WHAT IS EXPECTED:
Starting with the line that contains "Of all the dangers", set down each line through the end of the entries below, exactly and with nothing added.

Plain-text document sources:
=-=-=
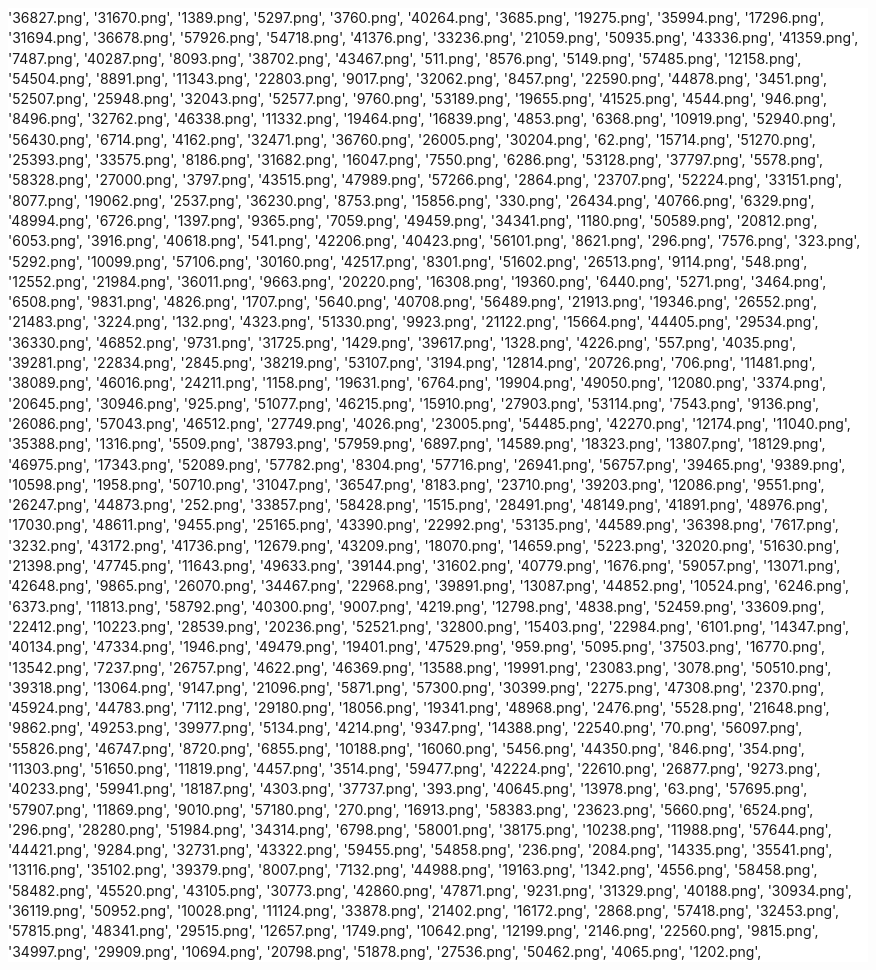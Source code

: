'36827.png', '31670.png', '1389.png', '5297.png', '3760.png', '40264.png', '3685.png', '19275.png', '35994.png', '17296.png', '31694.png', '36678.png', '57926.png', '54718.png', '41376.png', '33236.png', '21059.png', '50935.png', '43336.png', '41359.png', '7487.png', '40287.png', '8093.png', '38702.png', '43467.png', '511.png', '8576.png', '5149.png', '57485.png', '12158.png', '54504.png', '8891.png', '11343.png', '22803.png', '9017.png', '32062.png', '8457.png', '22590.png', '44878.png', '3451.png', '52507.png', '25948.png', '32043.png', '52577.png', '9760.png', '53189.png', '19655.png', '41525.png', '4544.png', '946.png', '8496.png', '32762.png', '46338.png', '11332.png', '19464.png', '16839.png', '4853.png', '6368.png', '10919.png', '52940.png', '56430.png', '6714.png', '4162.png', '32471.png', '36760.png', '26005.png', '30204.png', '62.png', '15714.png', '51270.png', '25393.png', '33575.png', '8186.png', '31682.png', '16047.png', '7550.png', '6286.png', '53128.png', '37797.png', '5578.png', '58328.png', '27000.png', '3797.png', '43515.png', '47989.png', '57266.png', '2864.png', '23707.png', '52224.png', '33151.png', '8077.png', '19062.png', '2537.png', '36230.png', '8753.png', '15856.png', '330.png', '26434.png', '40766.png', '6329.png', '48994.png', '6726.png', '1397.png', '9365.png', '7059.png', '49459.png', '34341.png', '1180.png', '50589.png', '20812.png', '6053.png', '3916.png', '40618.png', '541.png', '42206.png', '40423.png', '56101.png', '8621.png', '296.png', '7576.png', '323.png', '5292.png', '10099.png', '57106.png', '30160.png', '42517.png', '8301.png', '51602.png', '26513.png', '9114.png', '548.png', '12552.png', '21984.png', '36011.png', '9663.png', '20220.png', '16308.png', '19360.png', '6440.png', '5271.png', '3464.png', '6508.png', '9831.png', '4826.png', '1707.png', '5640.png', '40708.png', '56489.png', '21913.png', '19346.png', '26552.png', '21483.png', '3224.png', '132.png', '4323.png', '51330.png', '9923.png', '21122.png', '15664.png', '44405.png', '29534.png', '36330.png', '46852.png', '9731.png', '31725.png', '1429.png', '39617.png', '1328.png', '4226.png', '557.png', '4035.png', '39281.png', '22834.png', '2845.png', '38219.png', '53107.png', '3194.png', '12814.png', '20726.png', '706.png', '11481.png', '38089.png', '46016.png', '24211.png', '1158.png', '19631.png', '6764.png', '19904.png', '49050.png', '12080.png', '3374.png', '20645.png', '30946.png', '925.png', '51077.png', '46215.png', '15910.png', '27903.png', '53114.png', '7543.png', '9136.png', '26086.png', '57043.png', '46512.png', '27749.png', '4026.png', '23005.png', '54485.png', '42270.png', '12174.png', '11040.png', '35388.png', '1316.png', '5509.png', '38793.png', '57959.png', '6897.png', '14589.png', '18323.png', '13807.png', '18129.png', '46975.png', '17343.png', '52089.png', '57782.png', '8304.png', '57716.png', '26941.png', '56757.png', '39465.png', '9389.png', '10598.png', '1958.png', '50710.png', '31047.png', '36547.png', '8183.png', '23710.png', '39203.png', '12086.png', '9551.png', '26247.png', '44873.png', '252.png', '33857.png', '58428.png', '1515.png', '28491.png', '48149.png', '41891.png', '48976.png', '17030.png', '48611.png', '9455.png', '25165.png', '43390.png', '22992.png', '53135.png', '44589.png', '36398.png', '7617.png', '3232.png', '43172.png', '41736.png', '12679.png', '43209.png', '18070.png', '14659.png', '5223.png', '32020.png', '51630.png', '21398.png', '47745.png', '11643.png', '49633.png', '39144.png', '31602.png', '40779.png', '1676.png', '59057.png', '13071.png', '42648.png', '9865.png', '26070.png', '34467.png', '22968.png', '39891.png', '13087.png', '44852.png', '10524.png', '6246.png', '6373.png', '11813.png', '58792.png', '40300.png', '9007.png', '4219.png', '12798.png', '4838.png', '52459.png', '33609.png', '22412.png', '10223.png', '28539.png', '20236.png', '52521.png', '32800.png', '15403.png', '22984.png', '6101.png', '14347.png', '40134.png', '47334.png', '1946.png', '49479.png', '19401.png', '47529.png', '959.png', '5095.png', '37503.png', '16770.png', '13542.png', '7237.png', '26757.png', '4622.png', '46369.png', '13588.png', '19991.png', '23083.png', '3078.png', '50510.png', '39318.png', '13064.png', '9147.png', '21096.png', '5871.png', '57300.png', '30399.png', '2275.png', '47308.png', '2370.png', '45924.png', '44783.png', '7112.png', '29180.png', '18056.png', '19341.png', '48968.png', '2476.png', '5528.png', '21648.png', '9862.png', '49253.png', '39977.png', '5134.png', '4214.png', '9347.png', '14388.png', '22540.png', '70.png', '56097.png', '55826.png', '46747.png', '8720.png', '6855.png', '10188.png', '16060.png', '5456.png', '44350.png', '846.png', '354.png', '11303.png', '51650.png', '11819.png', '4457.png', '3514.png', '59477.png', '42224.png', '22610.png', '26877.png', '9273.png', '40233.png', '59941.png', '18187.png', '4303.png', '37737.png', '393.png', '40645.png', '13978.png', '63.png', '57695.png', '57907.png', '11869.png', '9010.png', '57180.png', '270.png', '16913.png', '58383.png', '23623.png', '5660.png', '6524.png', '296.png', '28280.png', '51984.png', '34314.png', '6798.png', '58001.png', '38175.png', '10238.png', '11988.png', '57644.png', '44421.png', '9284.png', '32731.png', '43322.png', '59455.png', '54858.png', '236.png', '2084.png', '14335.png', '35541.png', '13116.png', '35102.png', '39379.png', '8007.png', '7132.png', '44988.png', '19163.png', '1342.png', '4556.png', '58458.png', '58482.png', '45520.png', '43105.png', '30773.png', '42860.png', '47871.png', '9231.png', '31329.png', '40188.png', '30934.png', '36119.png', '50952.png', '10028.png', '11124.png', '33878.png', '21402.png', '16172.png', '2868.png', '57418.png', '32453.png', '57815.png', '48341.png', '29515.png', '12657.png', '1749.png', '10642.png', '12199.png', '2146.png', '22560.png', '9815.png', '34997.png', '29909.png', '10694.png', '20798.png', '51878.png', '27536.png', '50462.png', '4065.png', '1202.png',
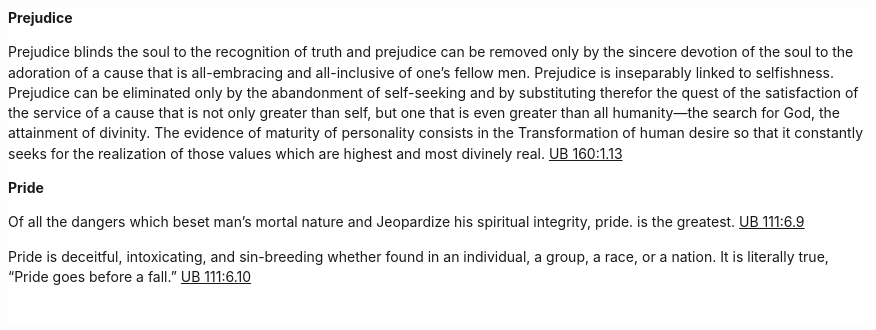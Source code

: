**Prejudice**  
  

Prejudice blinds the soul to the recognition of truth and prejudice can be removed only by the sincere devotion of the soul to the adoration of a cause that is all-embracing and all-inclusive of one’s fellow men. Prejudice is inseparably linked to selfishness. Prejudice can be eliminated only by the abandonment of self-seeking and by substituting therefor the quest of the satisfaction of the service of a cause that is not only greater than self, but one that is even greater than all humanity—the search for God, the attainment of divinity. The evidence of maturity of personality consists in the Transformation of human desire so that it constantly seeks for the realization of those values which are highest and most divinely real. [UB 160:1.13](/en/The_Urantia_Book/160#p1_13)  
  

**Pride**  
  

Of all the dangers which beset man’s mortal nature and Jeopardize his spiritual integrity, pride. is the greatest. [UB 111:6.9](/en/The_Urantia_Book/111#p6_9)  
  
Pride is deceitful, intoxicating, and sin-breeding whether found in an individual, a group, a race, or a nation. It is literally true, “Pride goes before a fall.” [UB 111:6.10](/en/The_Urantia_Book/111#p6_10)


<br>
=-=-=
WRITTEN SOLUTION:
Of all the dangers which beset man’s mortal nature and Jeopardize his spiritual integrity, pride. is the greatest. [UB 111:6.9](/en/The_Urantia_Book/111#p6_9)  
  
Pride is deceitful, intoxicating, and sin-breeding whether found in an individual, a group, a race, or a nation. It is literally true, “Pride goes before a fall.” [UB 111:6.10](/en/The_Urantia_Book/111#p6_10)


<br>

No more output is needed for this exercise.